On this basis, this study constructs a text matching model based on dynamic gated sparse attention feature distillation with a faithful semantic preservation strategy. The overall architecture of the model is shown in Figure 1, where the semantic representations of text pairs are first obtained using a pre-trained language model, and then key features are extracted by a dynamic gated sparse attention feature distillation strategy. In the computational process of the attention mechanism, the sparse attention strategy is first adopted to effectively cut down the redundant operations in the computational process. Subsequently, the sliding window attention technique is used to focus on the local features in the data sequence to achieve finer feature capture. Then, the block compression attention method is used to efficiently optimize the attention computation and improve the overall computational efficiency, while the dynamic gating mechanism is introduced. At the same time, a dynamic gating mechanism is introduced, which dynamically adjusts the weight of the attention allocation according to the real-time characteristics of the input data and enhances the flexibility and adaptability of the attention mechanism. Finally, the processing results of the above phases are organically integrated, and the comprehensive output is obtained as a complete attention calculation result. In the end, a faithful original semantic preservation strategy is introduced to calculate the angle between the key features and the hidden layer information of the original text using the interval loss function and cosine similarity to ensure that the features are faithful to the original text semantics, and the key features are further updated and iterated accordingly.

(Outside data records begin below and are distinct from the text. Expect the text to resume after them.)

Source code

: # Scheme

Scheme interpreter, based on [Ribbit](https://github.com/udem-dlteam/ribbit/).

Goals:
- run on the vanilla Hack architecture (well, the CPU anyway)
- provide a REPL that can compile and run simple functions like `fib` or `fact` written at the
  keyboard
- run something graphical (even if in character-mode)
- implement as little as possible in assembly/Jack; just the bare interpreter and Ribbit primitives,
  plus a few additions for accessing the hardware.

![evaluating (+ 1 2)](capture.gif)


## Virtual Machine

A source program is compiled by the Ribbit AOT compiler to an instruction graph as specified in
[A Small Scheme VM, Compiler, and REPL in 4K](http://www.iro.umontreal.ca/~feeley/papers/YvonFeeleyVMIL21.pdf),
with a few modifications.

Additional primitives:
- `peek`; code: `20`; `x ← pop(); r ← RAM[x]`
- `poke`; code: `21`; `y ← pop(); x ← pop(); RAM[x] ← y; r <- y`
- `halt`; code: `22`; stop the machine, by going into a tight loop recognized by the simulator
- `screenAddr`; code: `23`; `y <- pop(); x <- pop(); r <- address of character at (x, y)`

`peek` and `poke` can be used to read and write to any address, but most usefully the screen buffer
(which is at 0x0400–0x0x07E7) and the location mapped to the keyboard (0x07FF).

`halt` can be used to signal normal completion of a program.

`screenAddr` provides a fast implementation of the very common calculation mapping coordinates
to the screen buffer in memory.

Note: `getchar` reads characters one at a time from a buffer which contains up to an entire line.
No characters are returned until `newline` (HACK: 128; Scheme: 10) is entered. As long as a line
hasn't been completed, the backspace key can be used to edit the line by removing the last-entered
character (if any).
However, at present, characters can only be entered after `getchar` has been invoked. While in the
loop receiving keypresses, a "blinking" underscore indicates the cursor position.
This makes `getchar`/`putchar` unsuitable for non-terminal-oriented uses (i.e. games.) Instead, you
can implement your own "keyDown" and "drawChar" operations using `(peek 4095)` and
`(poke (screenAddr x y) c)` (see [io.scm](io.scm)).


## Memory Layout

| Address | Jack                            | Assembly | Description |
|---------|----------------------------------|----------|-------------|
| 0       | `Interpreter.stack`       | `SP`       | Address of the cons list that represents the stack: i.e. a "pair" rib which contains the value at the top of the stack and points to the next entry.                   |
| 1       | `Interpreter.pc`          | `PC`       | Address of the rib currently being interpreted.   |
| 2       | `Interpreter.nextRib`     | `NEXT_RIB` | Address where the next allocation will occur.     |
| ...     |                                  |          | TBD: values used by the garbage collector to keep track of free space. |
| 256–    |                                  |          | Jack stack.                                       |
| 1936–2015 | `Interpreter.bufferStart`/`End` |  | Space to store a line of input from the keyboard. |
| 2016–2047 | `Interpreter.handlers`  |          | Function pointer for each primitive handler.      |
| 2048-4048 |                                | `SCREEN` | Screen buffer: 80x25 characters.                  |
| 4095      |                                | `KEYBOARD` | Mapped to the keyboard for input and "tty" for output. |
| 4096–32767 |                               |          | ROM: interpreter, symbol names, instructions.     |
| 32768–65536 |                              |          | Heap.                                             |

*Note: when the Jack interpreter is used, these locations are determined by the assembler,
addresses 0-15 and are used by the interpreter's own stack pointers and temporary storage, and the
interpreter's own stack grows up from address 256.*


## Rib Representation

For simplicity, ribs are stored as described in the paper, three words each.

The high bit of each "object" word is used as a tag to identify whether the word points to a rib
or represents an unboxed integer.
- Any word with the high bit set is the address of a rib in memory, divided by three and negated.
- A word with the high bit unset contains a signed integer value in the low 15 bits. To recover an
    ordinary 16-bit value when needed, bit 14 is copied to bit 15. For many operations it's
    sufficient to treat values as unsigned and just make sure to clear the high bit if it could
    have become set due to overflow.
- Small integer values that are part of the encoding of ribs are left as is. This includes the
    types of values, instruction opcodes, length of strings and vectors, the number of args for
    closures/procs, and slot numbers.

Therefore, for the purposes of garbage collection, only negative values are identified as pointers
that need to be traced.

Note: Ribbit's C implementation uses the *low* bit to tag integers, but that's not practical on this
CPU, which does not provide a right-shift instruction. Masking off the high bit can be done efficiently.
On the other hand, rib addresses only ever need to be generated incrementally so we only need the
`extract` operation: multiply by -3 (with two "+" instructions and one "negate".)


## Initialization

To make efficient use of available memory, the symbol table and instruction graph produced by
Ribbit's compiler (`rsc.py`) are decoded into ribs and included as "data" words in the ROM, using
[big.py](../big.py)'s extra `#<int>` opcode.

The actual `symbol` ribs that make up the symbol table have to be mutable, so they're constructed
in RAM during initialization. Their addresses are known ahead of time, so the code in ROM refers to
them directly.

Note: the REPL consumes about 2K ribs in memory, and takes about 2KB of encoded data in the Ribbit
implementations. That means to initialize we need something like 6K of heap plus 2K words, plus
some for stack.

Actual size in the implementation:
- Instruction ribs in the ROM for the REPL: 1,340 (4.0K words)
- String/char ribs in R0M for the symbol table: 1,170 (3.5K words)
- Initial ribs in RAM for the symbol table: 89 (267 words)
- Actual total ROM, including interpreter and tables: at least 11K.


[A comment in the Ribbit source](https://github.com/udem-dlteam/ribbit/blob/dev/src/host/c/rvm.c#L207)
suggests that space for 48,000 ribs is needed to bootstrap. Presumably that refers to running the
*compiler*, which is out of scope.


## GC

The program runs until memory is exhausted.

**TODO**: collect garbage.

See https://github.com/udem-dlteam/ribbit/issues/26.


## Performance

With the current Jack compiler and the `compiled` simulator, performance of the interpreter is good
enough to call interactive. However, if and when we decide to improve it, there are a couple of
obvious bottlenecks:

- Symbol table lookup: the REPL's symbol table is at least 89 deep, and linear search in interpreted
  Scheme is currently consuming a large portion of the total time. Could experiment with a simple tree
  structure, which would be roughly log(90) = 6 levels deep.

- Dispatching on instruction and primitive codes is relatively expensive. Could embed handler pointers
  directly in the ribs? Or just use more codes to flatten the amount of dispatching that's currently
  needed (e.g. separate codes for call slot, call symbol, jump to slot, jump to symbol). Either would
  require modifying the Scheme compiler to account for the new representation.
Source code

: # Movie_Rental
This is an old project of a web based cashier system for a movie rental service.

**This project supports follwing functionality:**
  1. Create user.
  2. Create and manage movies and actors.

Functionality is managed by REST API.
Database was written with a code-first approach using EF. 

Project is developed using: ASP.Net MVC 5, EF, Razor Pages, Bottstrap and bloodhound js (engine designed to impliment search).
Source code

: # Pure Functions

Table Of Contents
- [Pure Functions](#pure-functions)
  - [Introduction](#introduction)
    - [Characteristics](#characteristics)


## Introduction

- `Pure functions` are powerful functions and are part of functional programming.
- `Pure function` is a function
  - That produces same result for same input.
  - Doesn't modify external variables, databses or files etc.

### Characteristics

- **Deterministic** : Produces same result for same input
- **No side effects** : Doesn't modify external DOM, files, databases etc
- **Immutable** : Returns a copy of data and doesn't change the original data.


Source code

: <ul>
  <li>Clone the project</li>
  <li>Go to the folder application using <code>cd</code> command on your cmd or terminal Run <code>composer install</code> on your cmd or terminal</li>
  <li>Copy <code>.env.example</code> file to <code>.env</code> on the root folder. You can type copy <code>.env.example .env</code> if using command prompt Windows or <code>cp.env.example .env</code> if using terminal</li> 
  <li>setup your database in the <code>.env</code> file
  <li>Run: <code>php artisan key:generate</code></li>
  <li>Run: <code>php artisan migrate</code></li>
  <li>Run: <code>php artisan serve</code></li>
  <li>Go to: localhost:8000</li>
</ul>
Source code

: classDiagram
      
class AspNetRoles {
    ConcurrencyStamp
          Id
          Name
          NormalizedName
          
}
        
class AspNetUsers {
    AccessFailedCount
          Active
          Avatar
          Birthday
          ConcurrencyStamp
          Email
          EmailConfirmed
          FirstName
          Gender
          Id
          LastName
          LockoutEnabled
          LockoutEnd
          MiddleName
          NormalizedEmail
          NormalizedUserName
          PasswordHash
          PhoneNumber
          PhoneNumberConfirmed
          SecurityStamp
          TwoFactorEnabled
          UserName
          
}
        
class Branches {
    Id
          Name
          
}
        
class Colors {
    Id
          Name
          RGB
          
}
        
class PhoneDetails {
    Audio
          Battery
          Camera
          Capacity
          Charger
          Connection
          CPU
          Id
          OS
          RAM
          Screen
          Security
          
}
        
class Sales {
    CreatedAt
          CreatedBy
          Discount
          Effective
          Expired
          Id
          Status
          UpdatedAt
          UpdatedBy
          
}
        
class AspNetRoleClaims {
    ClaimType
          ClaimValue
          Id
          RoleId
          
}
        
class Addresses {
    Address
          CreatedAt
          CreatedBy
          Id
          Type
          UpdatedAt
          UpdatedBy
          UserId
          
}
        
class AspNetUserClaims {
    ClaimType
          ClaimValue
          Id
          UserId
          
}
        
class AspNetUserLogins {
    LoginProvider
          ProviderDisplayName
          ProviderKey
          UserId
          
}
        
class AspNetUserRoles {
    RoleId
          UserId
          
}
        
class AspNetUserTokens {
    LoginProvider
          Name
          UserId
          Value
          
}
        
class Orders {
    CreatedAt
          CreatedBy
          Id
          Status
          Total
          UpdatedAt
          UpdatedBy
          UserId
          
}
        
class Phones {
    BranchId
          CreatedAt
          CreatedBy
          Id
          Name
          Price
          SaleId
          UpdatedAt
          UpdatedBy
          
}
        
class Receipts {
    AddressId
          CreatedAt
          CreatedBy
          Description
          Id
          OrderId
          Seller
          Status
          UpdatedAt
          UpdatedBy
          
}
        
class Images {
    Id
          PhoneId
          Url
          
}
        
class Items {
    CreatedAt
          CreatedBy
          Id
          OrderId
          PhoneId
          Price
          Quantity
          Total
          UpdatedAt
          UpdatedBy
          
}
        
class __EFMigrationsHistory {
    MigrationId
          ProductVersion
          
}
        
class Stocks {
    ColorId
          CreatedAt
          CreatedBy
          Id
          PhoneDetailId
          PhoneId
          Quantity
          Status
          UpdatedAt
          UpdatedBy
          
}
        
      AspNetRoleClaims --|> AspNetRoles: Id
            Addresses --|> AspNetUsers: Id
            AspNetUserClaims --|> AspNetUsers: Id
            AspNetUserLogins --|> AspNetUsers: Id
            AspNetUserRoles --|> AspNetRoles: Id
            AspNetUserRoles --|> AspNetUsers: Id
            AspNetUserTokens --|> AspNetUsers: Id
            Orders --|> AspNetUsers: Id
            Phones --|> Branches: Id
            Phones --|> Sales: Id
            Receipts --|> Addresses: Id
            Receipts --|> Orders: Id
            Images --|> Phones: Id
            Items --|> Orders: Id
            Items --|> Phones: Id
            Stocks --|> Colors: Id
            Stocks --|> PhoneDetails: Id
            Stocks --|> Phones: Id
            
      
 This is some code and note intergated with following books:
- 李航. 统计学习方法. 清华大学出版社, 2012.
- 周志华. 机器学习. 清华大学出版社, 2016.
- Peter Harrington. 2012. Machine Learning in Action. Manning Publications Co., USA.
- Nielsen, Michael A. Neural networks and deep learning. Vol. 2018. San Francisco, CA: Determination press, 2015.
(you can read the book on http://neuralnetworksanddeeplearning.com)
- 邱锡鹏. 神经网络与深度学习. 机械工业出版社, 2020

The model contains three explicit training objectives: first, to optimize weakly correlated features and filter out weakly correlated features with potential value for the matching task through the dynamically gated sparse attention mechanism; second, to use the projection theorem to identify and discard noisy features, to obtain purer key features, and to compute the classification loss for global matching based on these key features in order to measure the model’s ability to predict the text-matching task in the global context of the between the predictive ability of the model and the actual labels; and third, to correct the key features through the interval loss function to ensure that their feature space distributions are consistent with the semantics of the original text and thereby further improve the matching accuracy and generalization ability of the model. These three training objectives complement each other and jointly drive the model’s performance.

The symmetry of this study is mainly reflected in the following ways: (1) In the dynamic gated sparse attention-based feature distillation strategy, weakly correlated features are obtained through dynamic gated sparse attention, a gradient inversion layer, the SoftMax function, and the projection theorem. Then, the projection theorem is used to identify and discard the noisy features in the hidden layer information to obtain the key features. Using the projection theorem, the original text information is decomposed in the direction of useful information in order to obtain key features, while the original text information is decomposed in the direction of weakly relevant features so as to obtain noise features. This feature distillation strategy decomposes the original semantic information into key features and noise features, forming orthogonal decomposition symmetry in semantic space. (2) The symmetry of the faithful semantic preservation strategy. To ensure that the key features are faithful to the original semantic information, this study introduces a new faithful semantic preservation strategy. This strategy calculates the angle between the key features and the hidden layer information of the original text using the interval loss function and cosine similarity in order to ensure that the features accurately reflect the semantics of the original text. The strategy focuses on both the semantic accuracy of the features and the correspondence between the features and the original text, forming a symmetric verification and maintenance mechanism.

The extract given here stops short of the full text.